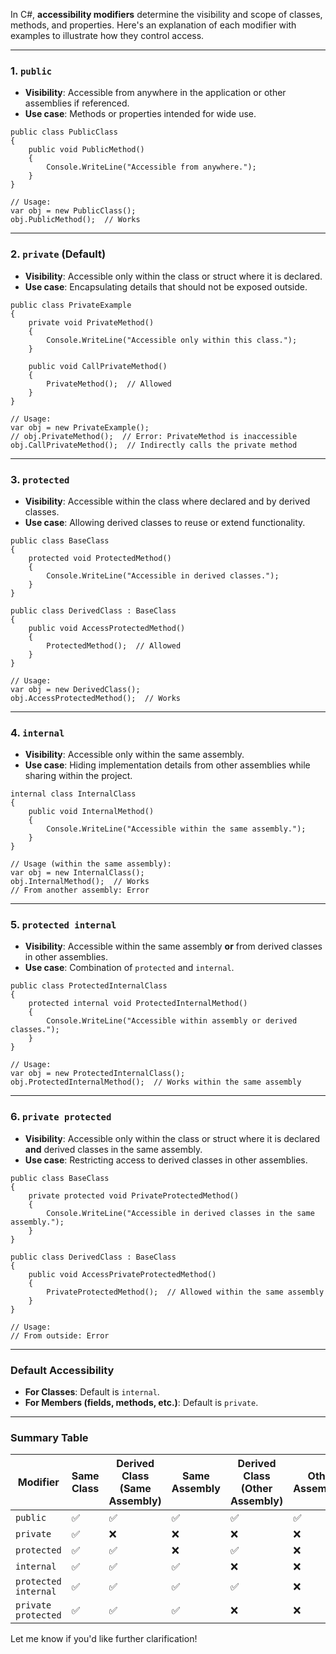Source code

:In C#, **accessibility modifiers** determine the visibility and scope of classes, methods, and properties. Here's an
explanation of each modifier with examples to illustrate how they control access.

* * * * *

### **1\. `public`**

- **Visibility**: Accessible from anywhere in the application or other assemblies if referenced.
- **Use case**: Methods or properties intended for wide use.

```
public class PublicClass
{
    public void PublicMethod()
    {
        Console.WriteLine("Accessible from anywhere.");
    }
}

// Usage:
var obj = new PublicClass();
obj.PublicMethod();  // Works

```

* * * * *

### **2\. `private` (Default)**

- **Visibility**: Accessible only within the class or struct where it is declared.
- **Use case**: Encapsulating details that should not be exposed outside.

```
public class PrivateExample
{
    private void PrivateMethod()
    {
        Console.WriteLine("Accessible only within this class.");
    }

    public void CallPrivateMethod()
    {
        PrivateMethod();  // Allowed
    }
}

// Usage:
var obj = new PrivateExample();
// obj.PrivateMethod();  // Error: PrivateMethod is inaccessible
obj.CallPrivateMethod();  // Indirectly calls the private method

```

* * * * *

### **3\. `protected`**

- **Visibility**: Accessible within the class where declared and by derived classes.
- **Use case**: Allowing derived classes to reuse or extend functionality.

```
public class BaseClass
{
    protected void ProtectedMethod()
    {
        Console.WriteLine("Accessible in derived classes.");
    }
}

public class DerivedClass : BaseClass
{
    public void AccessProtectedMethod()
    {
        ProtectedMethod();  // Allowed
    }
}

// Usage:
var obj = new DerivedClass();
obj.AccessProtectedMethod();  // Works

```

* * * * *

### **4\. `internal`**

- **Visibility**: Accessible only within the same assembly.
- **Use case**: Hiding implementation details from other assemblies while sharing within the project.

```
internal class InternalClass
{
    public void InternalMethod()
    {
        Console.WriteLine("Accessible within the same assembly.");
    }
}

// Usage (within the same assembly):
var obj = new InternalClass();
obj.InternalMethod();  // Works
// From another assembly: Error

```

* * * * *

### **5\. `protected internal`**

- **Visibility**: Accessible within the same assembly **or** from derived classes in other assemblies.
- **Use case**: Combination of `protected` and `internal`.

```
public class ProtectedInternalClass
{
    protected internal void ProtectedInternalMethod()
    {
        Console.WriteLine("Accessible within assembly or derived classes.");
    }
}

// Usage:
var obj = new ProtectedInternalClass();
obj.ProtectedInternalMethod();  // Works within the same assembly

```

* * * * *

### **6\. `private protected`**

- **Visibility**: Accessible only within the class or struct where it is declared **and** derived classes in the same
  assembly.
- **Use case**: Restricting access to derived classes in other assemblies.

```
public class BaseClass
{
    private protected void PrivateProtectedMethod()
    {
        Console.WriteLine("Accessible in derived classes in the same assembly.");
    }
}

public class DerivedClass : BaseClass
{
    public void AccessPrivateProtectedMethod()
    {
        PrivateProtectedMethod();  // Allowed within the same assembly
    }
}

// Usage:
// From outside: Error

```

* * * * *

### **Default Accessibility**

- **For Classes**: Default is `internal`.
- **For Members (fields, methods, etc.)**: Default is `private`.

* * * * *

### Summary Table

| Modifier             | Same Class | Derived Class (Same Assembly) | Same Assembly | Derived Class (Other Assembly) | Other Assemblies |
|----------------------|------------|-------------------------------|---------------|--------------------------------|------------------|
| `public`             | ✅          | ✅                             | ✅             | ✅                              | ✅                |
| `private`            | ✅          | ❌                             | ❌             | ❌                              | ❌                |
| `protected`          | ✅          | ✅                             | ❌             | ✅                              | ❌                |
| `internal`           | ✅          | ✅                             | ✅             | ❌                              | ❌                |
| `protected internal` | ✅          | ✅                             | ✅             | ✅                              | ❌                |
| `private protected`  | ✅          | ✅                             | ✅             | ❌                              | ❌                |

Let me know if you'd like further clarification!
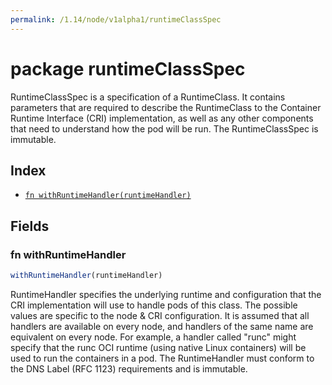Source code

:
 ```yaml
---
permalink: /1.14/node/v1alpha1/runtimeClassSpec
---
```


# package runtimeClassSpec

RuntimeClassSpec is a specification of a RuntimeClass. It contains parameters that are required to describe the RuntimeClass to the Container Runtime Interface (CRI) implementation, as well as any other components that need to understand how the pod will be run. The RuntimeClassSpec is immutable.

## Index

* [`fn withRuntimeHandler(runtimeHandler)`](#fn-withruntimehandler)

## Fields

### fn withRuntimeHandler

```ts
withRuntimeHandler(runtimeHandler)
```

RuntimeHandler specifies the underlying runtime and configuration that the CRI implementation will use to handle pods of this class. The possible values are specific to the node & CRI configuration.  It is assumed that all handlers are available on every node, and handlers of the same name are equivalent on every node. For example, a handler called "runc" might specify that the runc OCI runtime (using native Linux containers) will be used to run the containers in a pod. The RuntimeHandler must conform to the DNS Label (RFC 1123) requirements and is immutable.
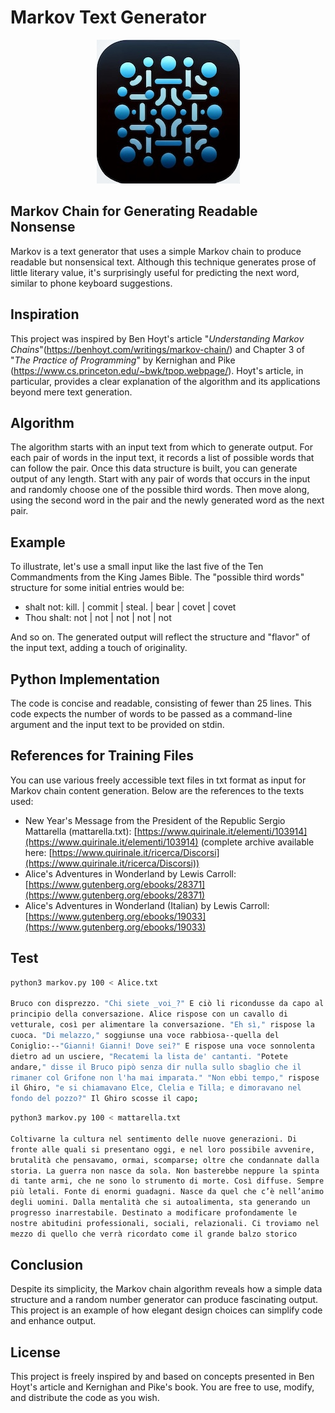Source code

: # Markov Text Generator

<p align="center">
  <img src="logo.png" alt="Markov Text Generator">
</p>

## Markov Chain for Generating Readable Nonsense
Markov is a text generator that uses a simple Markov chain to produce readable but nonsensical text. Although this technique generates prose of little literary value, it's surprisingly useful for predicting the next word, similar to phone keyboard suggestions.

## Inspiration
This project was inspired by Ben Hoyt's article "_Understanding Markov Chains_"(https://benhoyt.com/writings/markov-chain/) and Chapter 3 of "_The Practice of Programming_" by Kernighan and Pike (https://www.cs.princeton.edu/~bwk/tpop.webpage/). Hoyt's article, in particular, provides a clear explanation of the algorithm and its applications beyond mere text generation.

## Algorithm
The algorithm starts with an input text from which to generate output. For each pair of words in the input text, it records a list of possible words that can follow the pair. Once this data structure is built, you can generate output of any length. Start with any pair of words that occurs in the input and randomly choose one of the possible third words. Then move along, using the second word in the pair and the newly generated word as the next pair.

## Example
To illustrate, let's use a small input like the last five of the Ten Commandments from the King James Bible. The "possible third words" structure for some initial entries would be:

- shalt not: kill. | commit | steal. | bear | covet | covet
- Thou shalt: not | not | not | not | not

And so on. The generated output will reflect the structure and "flavor" of the input text, adding a touch of originality.

## Python Implementation
The code is concise and readable, consisting of fewer than 25 lines. This code expects the number of words to be passed as a command-line argument and the input text to be provided on stdin.

## References for Training Files
You can use various freely accessible text files in txt format as input for Markov chain content generation. Below are the references to the texts used:

- New Year's Message from the President of the Republic Sergio Mattarella (mattarella.txt): [https://www.quirinale.it/elementi/103914](https://www.quirinale.it/elementi/103914) (complete archive available here: [https://www.quirinale.it/ricerca/Discorsi](https://www.quirinale.it/ricerca/Discorsi))
- Alice's Adventures in Wonderland by Lewis Carroll: [https://www.gutenberg.org/ebooks/28371](https://www.gutenberg.org/ebooks/28371)
- Alice's Adventures in Wonderland (Italian) by Lewis Carroll: [https://www.gutenberg.org/ebooks/19033](https://www.gutenberg.org/ebooks/19033)

## Test

```bash
python3 markov.py 100 < Alice.txt

Bruco con disprezzo. "Chi siete _voi_?" E ciò li ricondusse da capo al
principio della conversazione. Alice rispose con un cavallo di
vetturale, così per alimentare la conversazione. "Eh sì," rispose la
cuoca. "Di melazzo," soggiunse una voce rabbiosa--quella del
Coniglio:--"Gianni! Gianni! Dove sei?" E rispose una voce sonnolenta
dietro ad un usciere, "Recatemi la lista de' cantanti. "Potete
andare," disse il Bruco pipò senza dir nulla sullo sbaglio che il
rimaner col Grifone non l'ha mai imparata." "Non ebbi tempo," rispose
il Ghiro, "e si chiamavano Elce, Clelia e Tilla; e dimoravano nel
fondo del pozzo?" Il Ghiro scosse il capo;
```

```bash
python3 markov.py 100 < mattarella.txt
  
Coltivarne la cultura nel sentimento delle nuove generazioni. Di
fronte alle quali si presentano oggi, e nel loro possibile avvenire,
brutalità che pensavamo, ormai, scomparse; oltre che condannate dalla
storia. La guerra non nasce da sola. Non basterebbe neppure la spinta
di tante armi, che ne sono lo strumento di morte. Così diffuse. Sempre
più letali. Fonte di enormi guadagni. Nasce da quel che c’è nell’animo
degli uomini. Dalla mentalità che si autoalimenta, sta generando un
progresso inarrestabile. Destinato a modificare profondamente le
nostre abitudini professionali, sociali, relazionali. Ci troviamo nel
mezzo di quello che verrà ricordato come il grande balzo storico
```

## Conclusion
Despite its simplicity, the Markov chain algorithm reveals how a simple data structure and a random number generator can produce fascinating output. This project is an example of how elegant design choices can simplify code and enhance output.

## License
This project is freely inspired by and based on concepts presented in Ben Hoyt's article and Kernighan and Pike's book. You are free to use, modify, and distribute the code as you wish.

■ Problem description
From the material above, set down exactly the lines between the line holding "### **Default Accessibility**" and the line holding "### Summary Table", inclusive. Include nothing else.

■ Response to the exercise
### **Default Accessibility**

- **For Classes**: Default is `internal`.
- **For Members (fields, methods, etc.)**: Default is `private`.

* * * * *

### Summary Table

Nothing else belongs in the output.